● TASK PROMPT
Go through the records and copy each line where the word "personalizzate" occurs.

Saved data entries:
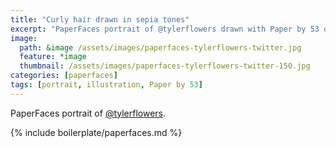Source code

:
 ```yaml
---
title: "Curly hair drawn in sepia tones"
excerpt: "PaperFaces portrait of @tylerflowers drawn with Paper by 53 on an iPad."
image: 
  path: &image /assets/images/paperfaces-tylerflowers-twitter.jpg 
  feature: *image
  thumbnail: /assets/images/paperfaces-tylerflowers-twitter-150.jpg
categories: [paperfaces]
tags: [portrait, illustration, Paper by 53]
---
```


PaperFaces portrait of [@tylerflowers](https://twitter.com/tylerflowers).

{% include boilerplate/paperfaces.md %}
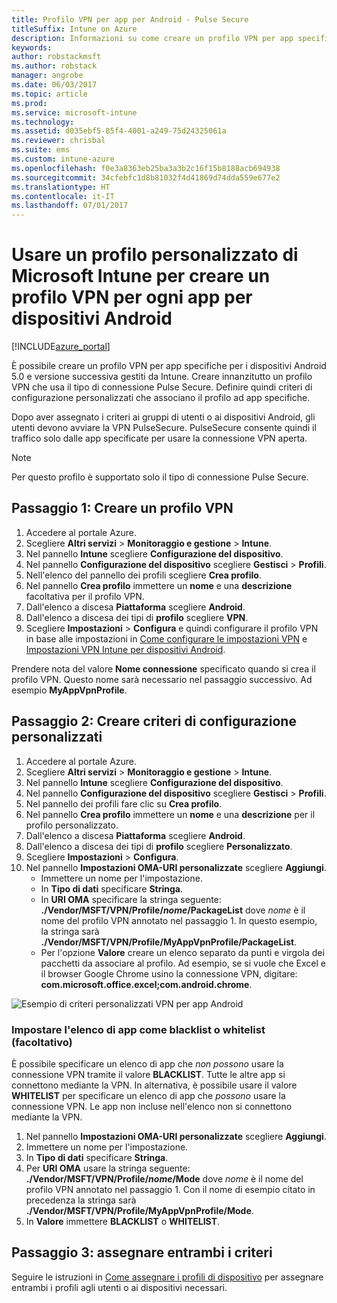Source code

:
 ```yaml
---
title: Profilo VPN per app per Android - Pulse Secure
titleSuffix: Intune on Azure
description: Informazioni su come creare un profilo VPN per app specifiche per i dispositivi Android gestiti da Intune."
keywords: 
author: robstackmsft
ms.author: robstack
manager: angrobe
ms.date: 06/03/2017
ms.topic: article
ms.prod: 
ms.service: microsoft-intune
ms.technology: 
ms.assetid: d035ebf5-85f4-4001-a249-75d24325061a
ms.reviewer: chrisbal
ms.suite: ems
ms.custom: intune-azure
ms.openlocfilehash: f0e3a8363eb25ba3a3b2c16f15b8188acb694938
ms.sourcegitcommit: 34cfebfc1d8b81032f4d41869d74dda559e677e2
ms.translationtype: HT
ms.contentlocale: it-IT
ms.lasthandoff: 07/01/2017
---
```

# <a name="use-a-microsoft-intune-custom-profile-to-create-a-per-app-vpn-profile-for-android-devices"></a>Usare un profilo personalizzato di Microsoft Intune per creare un profilo VPN per ogni app per dispositivi Android

[!INCLUDE[azure_portal](./includes/azure_portal.md)]

È possibile creare un profilo VPN per app specifiche per i dispositivi Android 5.0 e versione successiva gestiti da Intune. Creare innanzitutto un profilo VPN che usa il tipo di connessione Pulse Secure. Definire quindi criteri di configurazione personalizzati che associano il profilo ad app specifiche.

Dopo aver assegnato i criteri ai gruppi di utenti o ai dispositivi Android, gli utenti devono avviare la VPN PulseSecure. PulseSecure consente quindi il traffico solo dalle app specificate per usare la connessione VPN aperta.

> [!NOTE]
>
> Per questo profilo è supportato solo il tipo di connessione Pulse Secure.


## <a name="step-1-create-a-vpn-profile"></a>Passaggio 1: Creare un profilo VPN


1. Accedere al portale Azure.
2. Scegliere **Altri servizi** > **Monitoraggio e gestione** > **Intune**.
3. Nel pannello **Intune** scegliere **Configurazione del dispositivo**.
2. Nel pannello **Configurazione del dispositivo** scegliere **Gestisci** > **Profili**.
2. Nell'elenco del pannello dei profili scegliere **Crea profilo**.
3. Nel pannello **Crea profilo** immettere un **nome** e una **descrizione** facoltativa per il profilo VPN.
4. Dall'elenco a discesa **Piattaforma** scegliere **Android**.
5. Dall'elenco a discesa dei tipi di **profilo** scegliere **VPN**.
3. Scegliere **Impostazioni** > **Configura** e quindi configurare il profilo VPN in base alle impostazioni in [Come configurare le impostazioni VPN](vpn-settings-configure.md) e [Impostazioni VPN Intune per dispositivi Android](vpn-settings-android.md).

Prendere nota del valore **Nome connessione** specificato quando si crea il profilo VPN. Questo nome sarà necessario nel passaggio successivo. Ad esempio **MyAppVpnProfile**.

## <a name="step-2-create-a-custom-configuration-policy"></a>Passaggio 2: Creare criteri di configurazione personalizzati

1. Accedere al portale Azure.
2. Scegliere **Altri servizi** > **Monitoraggio e gestione** > **Intune**.
3. Nel pannello **Intune** scegliere **Configurazione del dispositivo**.
2. Nel pannello **Configurazione del dispositivo** scegliere **Gestisci** > **Profili**.
3. Nel pannello dei profili fare clic su **Crea profilo**.
4. Nel pannello **Crea profilo** immettere un **nome** e una **descrizione** per il profilo personalizzato.
5. Dall'elenco a discesa **Piattaforma** scegliere **Android**.
6. Dall'elenco a discesa dei tipi di **profilo** scegliere **Personalizzato**.
7. Scegliere **Impostazioni** > **Configura**.
3. Nel pannello **Impostazioni OMA-URI personalizzate** scegliere **Aggiungi**.
    - Immettere un nome per l'impostazione.
    - In **Tipo di dati** specificare **Stringa**.
    - In **URI OMA** specificare la stringa seguente: **./Vendor/MSFT/VPN/Profile/*nome*/PackageList** dove *nome* è il nome del profilo VPN annotato nel passaggio 1. In questo esempio, la stringa sarà **./Vendor/MSFT/VPN/Profile/MyAppVpnProfile/PackageList**.
    - Per l'opzione **Valore** creare un elenco separato da punti e virgola dei pacchetti da associare al profilo. Ad esempio, se si vuole che Excel e il browser Google Chrome usino la connessione VPN, digitare: **com.microsoft.office.excel;com.android.chrome**.

![Esempio di criteri personalizzati VPN per app Android](./media/android_per_app_vpn_oma_uri.png)

### <a name="set-your-app-list-to-blacklist-or-whitelist-optional"></a>Impostare l'elenco di app come blacklist o whitelist (facoltativo)
  È possibile specificare un elenco di app che *non possono* usare la connessione VPN tramite il valore **BLACKLIST**. Tutte le altre app si connettono mediante la VPN.
In alternativa, è possibile usare il valore **WHITELIST** per specificare un elenco di app che *possono* usare la connessione VPN. Le app non incluse nell'elenco non si connettono mediante la VPN.
  1.    Nel pannello **Impostazioni OMA-URI personalizzate** scegliere **Aggiungi**.
  2.    Immettere un nome per l'impostazione.
  3.    In **Tipo di dati** specificare **Stringa**.
  4.    Per **URI OMA** usare la stringa seguente: **./Vendor/MSFT/VPN/Profile/*nome*/Mode** dove *nome* è il nome del profilo VPN annotato nel passaggio 1. Con il nome di esempio citato in precedenza la stringa sarà **./Vendor/MSFT/VPN/Profile/MyAppVpnProfile/Mode**.
  5.    In **Valore** immettere **BLACKLIST** o **WHITELIST**.



## <a name="step-3-assign-both-policies"></a>Passaggio 3: assegnare entrambi i criteri

Seguire le istruzioni in [Come assegnare i profili di dispositivo](device-profile-assign.md) per assegnare entrambi i profili agli utenti o ai dispositivi necessari.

● PROBLEM SOLUTION
3. Nel pannello **Impostazioni OMA-URI personalizzate** scegliere **Aggiungi**.
  1.    Nel pannello **Impostazioni OMA-URI personalizzate** scegliere **Aggiungi**.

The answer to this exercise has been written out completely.